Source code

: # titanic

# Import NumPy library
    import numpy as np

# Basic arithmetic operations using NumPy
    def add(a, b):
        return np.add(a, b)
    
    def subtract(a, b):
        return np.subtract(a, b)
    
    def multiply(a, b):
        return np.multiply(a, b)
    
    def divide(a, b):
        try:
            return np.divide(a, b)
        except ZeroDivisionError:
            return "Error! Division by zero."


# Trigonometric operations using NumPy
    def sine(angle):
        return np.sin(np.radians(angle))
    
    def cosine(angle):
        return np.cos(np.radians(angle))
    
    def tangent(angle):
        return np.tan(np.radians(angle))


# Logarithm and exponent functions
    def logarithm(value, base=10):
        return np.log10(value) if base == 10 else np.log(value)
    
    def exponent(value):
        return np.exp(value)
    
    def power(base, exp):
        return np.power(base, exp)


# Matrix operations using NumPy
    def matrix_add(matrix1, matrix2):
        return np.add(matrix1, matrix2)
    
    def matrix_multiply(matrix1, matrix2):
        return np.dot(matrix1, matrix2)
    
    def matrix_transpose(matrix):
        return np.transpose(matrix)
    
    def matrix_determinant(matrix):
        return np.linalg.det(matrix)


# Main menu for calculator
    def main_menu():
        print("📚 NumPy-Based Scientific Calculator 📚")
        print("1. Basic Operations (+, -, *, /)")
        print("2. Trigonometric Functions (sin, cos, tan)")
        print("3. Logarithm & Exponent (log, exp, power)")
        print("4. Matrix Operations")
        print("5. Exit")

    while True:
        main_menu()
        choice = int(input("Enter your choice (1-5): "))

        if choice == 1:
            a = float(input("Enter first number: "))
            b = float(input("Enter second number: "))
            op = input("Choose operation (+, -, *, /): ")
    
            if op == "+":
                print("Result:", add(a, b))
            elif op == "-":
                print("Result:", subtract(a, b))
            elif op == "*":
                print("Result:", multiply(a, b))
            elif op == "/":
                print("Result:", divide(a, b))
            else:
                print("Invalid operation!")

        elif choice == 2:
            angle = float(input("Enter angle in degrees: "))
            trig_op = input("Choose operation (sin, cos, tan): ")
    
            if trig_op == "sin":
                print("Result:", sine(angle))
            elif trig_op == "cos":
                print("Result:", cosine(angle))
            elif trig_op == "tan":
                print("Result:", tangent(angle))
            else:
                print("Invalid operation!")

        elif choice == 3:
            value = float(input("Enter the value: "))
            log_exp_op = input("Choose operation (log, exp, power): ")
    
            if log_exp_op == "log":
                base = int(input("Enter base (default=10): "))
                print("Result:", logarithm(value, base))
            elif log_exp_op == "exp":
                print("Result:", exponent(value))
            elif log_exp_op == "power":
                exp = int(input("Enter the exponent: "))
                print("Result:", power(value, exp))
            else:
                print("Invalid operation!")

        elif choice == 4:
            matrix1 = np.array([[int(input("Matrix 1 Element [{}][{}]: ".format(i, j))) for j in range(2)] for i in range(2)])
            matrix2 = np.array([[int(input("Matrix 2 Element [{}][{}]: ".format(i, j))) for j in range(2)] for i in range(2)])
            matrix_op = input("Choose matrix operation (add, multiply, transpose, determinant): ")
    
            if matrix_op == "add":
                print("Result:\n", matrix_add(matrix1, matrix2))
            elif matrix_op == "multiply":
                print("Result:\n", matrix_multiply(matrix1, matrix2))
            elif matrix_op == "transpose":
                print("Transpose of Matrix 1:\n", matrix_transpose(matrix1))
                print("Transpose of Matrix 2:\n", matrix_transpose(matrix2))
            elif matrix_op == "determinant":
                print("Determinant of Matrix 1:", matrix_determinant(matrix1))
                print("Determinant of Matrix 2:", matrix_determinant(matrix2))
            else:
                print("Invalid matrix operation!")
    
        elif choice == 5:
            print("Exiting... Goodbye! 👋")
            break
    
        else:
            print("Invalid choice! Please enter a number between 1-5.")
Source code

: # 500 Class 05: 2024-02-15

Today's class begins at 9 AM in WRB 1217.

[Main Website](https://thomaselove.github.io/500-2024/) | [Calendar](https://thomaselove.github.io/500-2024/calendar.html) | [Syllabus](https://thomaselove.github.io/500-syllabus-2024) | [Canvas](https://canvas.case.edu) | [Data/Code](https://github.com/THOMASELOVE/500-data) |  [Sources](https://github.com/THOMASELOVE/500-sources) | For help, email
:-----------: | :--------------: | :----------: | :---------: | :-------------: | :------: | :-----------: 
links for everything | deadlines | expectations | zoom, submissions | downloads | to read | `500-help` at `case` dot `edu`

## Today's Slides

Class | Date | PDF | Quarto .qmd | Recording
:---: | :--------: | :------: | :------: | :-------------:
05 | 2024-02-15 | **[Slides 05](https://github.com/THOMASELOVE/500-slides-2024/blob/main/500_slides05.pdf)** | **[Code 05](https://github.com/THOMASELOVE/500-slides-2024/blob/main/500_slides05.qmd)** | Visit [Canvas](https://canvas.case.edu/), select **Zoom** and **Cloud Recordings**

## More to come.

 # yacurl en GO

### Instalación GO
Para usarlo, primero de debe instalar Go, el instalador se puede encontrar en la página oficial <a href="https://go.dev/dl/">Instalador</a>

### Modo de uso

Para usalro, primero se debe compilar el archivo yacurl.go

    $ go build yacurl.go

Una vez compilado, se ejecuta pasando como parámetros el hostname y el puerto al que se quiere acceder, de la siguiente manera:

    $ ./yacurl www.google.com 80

**What the task asks**
All that is wanted is the set of lines from the one with "go build yacurl.go" through the last line of the entries, both included, output exactly.

**Exercise result**
    $ go build yacurl.go

Una vez compilado, se ejecuta pasando como parámetros el hostname y el puerto al que se quiere acceder, de la siguiente manera:

    $ ./yacurl www.google.com 80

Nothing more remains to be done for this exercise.